### GIVEN RECORDS
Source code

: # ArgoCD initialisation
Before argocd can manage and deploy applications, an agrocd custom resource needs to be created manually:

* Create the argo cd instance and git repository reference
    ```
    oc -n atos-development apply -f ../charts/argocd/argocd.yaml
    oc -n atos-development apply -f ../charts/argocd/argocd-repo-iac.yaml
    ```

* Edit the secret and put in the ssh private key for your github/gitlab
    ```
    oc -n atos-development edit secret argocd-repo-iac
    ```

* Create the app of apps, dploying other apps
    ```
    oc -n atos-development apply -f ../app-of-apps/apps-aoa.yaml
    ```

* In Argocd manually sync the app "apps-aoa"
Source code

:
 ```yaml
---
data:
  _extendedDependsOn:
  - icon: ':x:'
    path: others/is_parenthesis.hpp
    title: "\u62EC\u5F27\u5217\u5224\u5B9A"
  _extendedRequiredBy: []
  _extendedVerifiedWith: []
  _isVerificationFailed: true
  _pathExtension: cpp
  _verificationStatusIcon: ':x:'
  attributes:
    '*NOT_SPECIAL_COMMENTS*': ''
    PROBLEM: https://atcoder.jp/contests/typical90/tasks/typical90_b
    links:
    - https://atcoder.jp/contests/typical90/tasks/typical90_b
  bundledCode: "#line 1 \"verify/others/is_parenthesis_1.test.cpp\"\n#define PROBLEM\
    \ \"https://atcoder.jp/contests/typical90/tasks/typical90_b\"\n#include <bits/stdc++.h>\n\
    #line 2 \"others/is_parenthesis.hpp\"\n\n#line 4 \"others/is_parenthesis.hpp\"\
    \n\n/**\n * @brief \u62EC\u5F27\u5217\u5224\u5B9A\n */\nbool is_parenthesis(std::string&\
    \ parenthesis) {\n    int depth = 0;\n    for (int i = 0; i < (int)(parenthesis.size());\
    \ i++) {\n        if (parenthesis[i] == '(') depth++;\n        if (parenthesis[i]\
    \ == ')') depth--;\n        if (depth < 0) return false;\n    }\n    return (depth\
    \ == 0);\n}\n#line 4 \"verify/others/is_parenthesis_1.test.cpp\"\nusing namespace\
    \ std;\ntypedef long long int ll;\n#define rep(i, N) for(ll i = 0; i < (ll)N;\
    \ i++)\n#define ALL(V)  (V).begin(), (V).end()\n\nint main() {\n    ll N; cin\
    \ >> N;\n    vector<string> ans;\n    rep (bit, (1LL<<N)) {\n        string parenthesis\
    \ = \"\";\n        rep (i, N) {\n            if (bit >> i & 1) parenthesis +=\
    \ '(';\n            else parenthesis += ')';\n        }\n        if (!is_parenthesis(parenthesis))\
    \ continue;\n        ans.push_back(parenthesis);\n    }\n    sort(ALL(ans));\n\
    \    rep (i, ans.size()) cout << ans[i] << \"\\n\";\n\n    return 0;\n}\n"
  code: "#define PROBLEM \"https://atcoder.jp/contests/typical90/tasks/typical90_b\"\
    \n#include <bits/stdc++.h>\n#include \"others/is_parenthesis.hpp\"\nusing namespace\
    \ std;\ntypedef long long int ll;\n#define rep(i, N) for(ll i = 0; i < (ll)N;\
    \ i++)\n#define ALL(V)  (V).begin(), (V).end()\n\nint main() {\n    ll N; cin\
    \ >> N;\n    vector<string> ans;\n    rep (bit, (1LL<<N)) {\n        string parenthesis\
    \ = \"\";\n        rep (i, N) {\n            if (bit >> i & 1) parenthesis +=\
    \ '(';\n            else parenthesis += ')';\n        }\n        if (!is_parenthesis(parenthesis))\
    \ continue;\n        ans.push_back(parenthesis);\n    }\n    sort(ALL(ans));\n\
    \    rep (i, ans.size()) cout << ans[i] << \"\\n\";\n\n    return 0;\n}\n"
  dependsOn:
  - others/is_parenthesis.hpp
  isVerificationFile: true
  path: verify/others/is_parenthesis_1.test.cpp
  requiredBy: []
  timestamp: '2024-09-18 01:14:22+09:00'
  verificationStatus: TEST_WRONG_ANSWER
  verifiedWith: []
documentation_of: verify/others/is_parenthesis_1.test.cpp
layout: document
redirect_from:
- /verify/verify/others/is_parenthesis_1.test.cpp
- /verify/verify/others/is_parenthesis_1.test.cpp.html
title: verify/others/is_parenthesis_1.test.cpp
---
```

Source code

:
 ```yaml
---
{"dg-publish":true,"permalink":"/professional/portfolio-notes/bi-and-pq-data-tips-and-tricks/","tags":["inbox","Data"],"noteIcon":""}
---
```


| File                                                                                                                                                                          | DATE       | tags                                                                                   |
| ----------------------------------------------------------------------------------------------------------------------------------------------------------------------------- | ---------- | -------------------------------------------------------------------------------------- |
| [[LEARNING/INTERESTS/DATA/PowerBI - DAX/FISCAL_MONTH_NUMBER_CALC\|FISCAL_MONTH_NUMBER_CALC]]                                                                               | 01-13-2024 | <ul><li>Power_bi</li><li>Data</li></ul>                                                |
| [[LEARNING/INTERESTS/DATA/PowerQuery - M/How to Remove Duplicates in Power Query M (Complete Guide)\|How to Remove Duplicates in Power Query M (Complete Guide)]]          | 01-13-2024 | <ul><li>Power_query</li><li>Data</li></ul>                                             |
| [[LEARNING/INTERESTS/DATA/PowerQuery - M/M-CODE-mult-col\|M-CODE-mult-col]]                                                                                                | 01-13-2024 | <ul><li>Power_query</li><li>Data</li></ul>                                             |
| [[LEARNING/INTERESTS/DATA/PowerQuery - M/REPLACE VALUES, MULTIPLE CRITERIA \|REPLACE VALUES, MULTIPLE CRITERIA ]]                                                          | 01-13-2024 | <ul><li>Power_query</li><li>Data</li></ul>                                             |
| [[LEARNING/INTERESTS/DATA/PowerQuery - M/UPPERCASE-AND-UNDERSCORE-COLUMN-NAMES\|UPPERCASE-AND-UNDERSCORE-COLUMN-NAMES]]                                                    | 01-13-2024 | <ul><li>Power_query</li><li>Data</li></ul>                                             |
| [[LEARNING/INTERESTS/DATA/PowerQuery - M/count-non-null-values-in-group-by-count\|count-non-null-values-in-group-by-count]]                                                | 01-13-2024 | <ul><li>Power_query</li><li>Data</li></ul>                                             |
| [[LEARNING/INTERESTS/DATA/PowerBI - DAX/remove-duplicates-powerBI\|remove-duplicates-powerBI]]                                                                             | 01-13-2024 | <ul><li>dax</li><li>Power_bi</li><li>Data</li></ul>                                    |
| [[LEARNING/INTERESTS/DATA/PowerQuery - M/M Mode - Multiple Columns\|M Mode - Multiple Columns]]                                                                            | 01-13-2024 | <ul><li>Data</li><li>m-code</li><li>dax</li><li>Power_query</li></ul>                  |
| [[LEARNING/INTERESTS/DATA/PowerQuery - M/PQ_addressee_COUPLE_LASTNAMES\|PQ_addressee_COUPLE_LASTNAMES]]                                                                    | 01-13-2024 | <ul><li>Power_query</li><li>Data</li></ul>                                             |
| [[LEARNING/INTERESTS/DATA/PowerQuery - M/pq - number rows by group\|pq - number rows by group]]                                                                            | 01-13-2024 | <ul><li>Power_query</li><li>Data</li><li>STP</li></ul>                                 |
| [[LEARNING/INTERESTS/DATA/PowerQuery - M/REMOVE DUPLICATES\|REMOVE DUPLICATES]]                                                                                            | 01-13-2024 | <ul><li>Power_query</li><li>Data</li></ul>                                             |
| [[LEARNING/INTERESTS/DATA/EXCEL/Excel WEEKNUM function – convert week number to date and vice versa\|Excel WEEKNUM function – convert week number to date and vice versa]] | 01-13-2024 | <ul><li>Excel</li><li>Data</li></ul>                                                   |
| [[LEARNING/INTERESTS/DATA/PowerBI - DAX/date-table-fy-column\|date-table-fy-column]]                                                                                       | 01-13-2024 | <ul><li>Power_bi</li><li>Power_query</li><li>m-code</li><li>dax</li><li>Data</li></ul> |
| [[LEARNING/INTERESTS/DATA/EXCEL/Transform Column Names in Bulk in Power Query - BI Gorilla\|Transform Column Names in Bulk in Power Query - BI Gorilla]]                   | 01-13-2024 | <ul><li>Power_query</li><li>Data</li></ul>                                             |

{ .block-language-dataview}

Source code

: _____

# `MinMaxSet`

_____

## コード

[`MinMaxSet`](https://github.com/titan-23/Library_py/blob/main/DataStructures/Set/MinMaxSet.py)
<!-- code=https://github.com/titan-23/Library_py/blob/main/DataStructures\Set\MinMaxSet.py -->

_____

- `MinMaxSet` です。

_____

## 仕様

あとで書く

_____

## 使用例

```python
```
######
WHAT IS NEEDED
Each line above with the string "charts" in it should be located and copied.

ANSWER BELOW
    oc -n atos-development apply -f ../charts/argocd/argocd.yaml
    oc -n atos-development apply -f ../charts/argocd/argocd-repo-iac.yaml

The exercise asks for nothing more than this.